◆ **PROBLEM DESCRIPTION**
Please restate the data word for word.

◆ **RECORDS SHOWN**

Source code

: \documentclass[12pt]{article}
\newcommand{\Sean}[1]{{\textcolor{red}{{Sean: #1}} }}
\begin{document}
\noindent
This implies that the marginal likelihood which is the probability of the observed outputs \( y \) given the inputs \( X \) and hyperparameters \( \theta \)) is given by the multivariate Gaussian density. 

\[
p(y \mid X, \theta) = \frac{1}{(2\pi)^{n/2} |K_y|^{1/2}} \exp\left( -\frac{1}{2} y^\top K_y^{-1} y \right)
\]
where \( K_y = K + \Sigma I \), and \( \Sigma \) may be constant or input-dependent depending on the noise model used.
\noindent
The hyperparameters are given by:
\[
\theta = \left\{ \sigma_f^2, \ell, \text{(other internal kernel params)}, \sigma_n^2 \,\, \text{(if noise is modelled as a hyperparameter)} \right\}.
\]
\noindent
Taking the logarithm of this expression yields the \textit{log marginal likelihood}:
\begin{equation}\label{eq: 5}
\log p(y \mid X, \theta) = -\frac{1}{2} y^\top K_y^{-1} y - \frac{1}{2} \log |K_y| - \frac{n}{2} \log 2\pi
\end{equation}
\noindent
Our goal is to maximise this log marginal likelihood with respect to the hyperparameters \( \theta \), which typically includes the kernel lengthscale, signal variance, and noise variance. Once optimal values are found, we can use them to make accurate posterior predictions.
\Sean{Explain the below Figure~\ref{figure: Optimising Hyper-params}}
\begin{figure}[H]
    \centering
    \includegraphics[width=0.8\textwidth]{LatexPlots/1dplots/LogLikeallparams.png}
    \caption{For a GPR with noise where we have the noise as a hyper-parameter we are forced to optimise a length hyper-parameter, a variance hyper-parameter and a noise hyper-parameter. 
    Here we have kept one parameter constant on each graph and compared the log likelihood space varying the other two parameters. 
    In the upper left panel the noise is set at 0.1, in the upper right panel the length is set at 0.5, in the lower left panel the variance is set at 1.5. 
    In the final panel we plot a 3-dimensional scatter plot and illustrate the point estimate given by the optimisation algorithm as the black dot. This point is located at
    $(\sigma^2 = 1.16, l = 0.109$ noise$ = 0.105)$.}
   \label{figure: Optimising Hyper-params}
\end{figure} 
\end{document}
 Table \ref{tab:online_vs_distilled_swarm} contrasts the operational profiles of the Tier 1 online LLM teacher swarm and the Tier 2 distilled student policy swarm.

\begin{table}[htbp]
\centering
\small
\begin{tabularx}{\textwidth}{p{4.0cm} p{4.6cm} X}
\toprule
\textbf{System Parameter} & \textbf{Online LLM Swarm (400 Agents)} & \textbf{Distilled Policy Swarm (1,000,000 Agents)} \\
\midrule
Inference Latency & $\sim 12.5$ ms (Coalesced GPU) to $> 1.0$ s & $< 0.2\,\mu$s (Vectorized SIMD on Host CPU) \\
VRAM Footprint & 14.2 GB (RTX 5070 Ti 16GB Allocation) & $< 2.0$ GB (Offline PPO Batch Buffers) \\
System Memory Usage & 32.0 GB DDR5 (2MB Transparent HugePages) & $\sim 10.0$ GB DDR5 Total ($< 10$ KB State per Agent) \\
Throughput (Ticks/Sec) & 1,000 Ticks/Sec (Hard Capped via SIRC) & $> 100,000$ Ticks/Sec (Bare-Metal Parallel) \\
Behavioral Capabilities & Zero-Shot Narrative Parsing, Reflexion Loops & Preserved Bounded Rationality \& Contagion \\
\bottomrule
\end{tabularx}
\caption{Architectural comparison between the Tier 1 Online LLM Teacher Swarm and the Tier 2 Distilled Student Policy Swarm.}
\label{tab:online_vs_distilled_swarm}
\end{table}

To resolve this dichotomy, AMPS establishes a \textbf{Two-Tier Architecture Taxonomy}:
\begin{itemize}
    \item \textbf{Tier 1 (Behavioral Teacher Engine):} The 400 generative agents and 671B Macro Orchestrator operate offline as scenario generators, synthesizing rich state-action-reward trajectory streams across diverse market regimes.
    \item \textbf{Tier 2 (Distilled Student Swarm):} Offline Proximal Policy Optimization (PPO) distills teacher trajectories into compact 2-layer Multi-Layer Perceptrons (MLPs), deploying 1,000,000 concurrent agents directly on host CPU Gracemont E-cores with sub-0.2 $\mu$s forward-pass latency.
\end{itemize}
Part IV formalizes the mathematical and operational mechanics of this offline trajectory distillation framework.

◆ **TASK ANSWER**
Source code

: \documentclass[12pt]{article}
\newcommand{\Sean}[1]{{\textcolor{red}{{Sean: #1}} }}
\begin{document}
\noindent
This implies that the marginal likelihood which is the probability of the observed outputs \( y \) given the inputs \( X \) and hyperparameters \( \theta \)) is given by the multivariate Gaussian density. 

\[
p(y \mid X, \theta) = \frac{1}{(2\pi)^{n/2} |K_y|^{1/2}} \exp\left( -\frac{1}{2} y^\top K_y^{-1} y \right)
\]
where \( K_y = K + \Sigma I \), and \( \Sigma \) may be constant or input-dependent depending on the noise model used.
\noindent
The hyperparameters are given by:
\[
\theta = \left\{ \sigma_f^2, \ell, \text{(other internal kernel params)}, \sigma_n^2 \,\, \text{(if noise is modelled as a hyperparameter)} \right\}.
\]
\noindent
Taking the logarithm of this expression yields the \textit{log marginal likelihood}:
\begin{equation}\label{eq: 5}
\log p(y \mid X, \theta) = -\frac{1}{2} y^\top K_y^{-1} y - \frac{1}{2} \log |K_y| - \frac{n}{2} \log 2\pi
\end{equation}
\noindent
Our goal is to maximise this log marginal likelihood with respect to the hyperparameters \( \theta \), which typically includes the kernel lengthscale, signal variance, and noise variance. Once optimal values are found, we can use them to make accurate posterior predictions.
\Sean{Explain the below Figure~\ref{figure: Optimising Hyper-params}}
\begin{figure}[H]
    \centering
    \includegraphics[width=0.8\textwidth]{LatexPlots/1dplots/LogLikeallparams.png}
    \caption{For a GPR with noise where we have the noise as a hyper-parameter we are forced to optimise a length hyper-parameter, a variance hyper-parameter and a noise hyper-parameter. 
    Here we have kept one parameter constant on each graph and compared the log likelihood space varying the other two parameters. 
    In the upper left panel the noise is set at 0.1, in the upper right panel the length is set at 0.5, in the lower left panel the variance is set at 1.5. 
    In the final panel we plot a 3-dimensional scatter plot and illustrate the point estimate given by the optimisation algorithm as the black dot. This point is located at
    $(\sigma^2 = 1.16, l = 0.109$ noise$ = 0.105)$.}
   \label{figure: Optimising Hyper-params}
\end{figure} 
\end{document}
 Table \ref{tab:online_vs_distilled_swarm} contrasts the operational profiles of the Tier 1 online LLM teacher swarm and the Tier 2 distilled student policy swarm.

\begin{table}[htbp]
\centering
\small
\begin{tabularx}{\textwidth}{p{4.0cm} p{4.6cm} X}
\toprule
\textbf{System Parameter} & \textbf{Online LLM Swarm (400 Agents)} & \textbf{Distilled Policy Swarm (1,000,000 Agents)} \\
\midrule
Inference Latency & $\sim 12.5$ ms (Coalesced GPU) to $> 1.0$ s & $< 0.2\,\mu$s (Vectorized SIMD on Host CPU) \\
VRAM Footprint & 14.2 GB (RTX 5070 Ti 16GB Allocation) & $< 2.0$ GB (Offline PPO Batch Buffers) \\
System Memory Usage & 32.0 GB DDR5 (2MB Transparent HugePages) & $\sim 10.0$ GB DDR5 Total ($< 10$ KB State per Agent) \\
Throughput (Ticks/Sec) & 1,000 Ticks/Sec (Hard Capped via SIRC) & $> 100,000$ Ticks/Sec (Bare-Metal Parallel) \\
Behavioral Capabilities & Zero-Shot Narrative Parsing, Reflexion Loops & Preserved Bounded Rationality \& Contagion \\
\bottomrule
\end{tabularx}
\caption{Architectural comparison between the Tier 1 Online LLM Teacher Swarm and the Tier 2 Distilled Student Policy Swarm.}
\label{tab:online_vs_distilled_swarm}
\end{table}

To resolve this dichotomy, AMPS establishes a \textbf{Two-Tier Architecture Taxonomy}:
\begin{itemize}
    \item \textbf{Tier 1 (Behavioral Teacher Engine):} The 400 generative agents and 671B Macro Orchestrator operate offline as scenario generators, synthesizing rich state-action-reward trajectory streams across diverse market regimes.
    \item \textbf{Tier 2 (Distilled Student Swarm):} Offline Proximal Policy Optimization (PPO) distills teacher trajectories into compact 2-layer Multi-Layer Perceptrons (MLPs), deploying 1,000,000 concurrent agents directly on host CPU Gracemont E-cores with sub-0.2 $\mu$s forward-pass latency.
\end{itemize}
Part IV formalizes the mathematical and operational mechanics of this offline trajectory distillation framework.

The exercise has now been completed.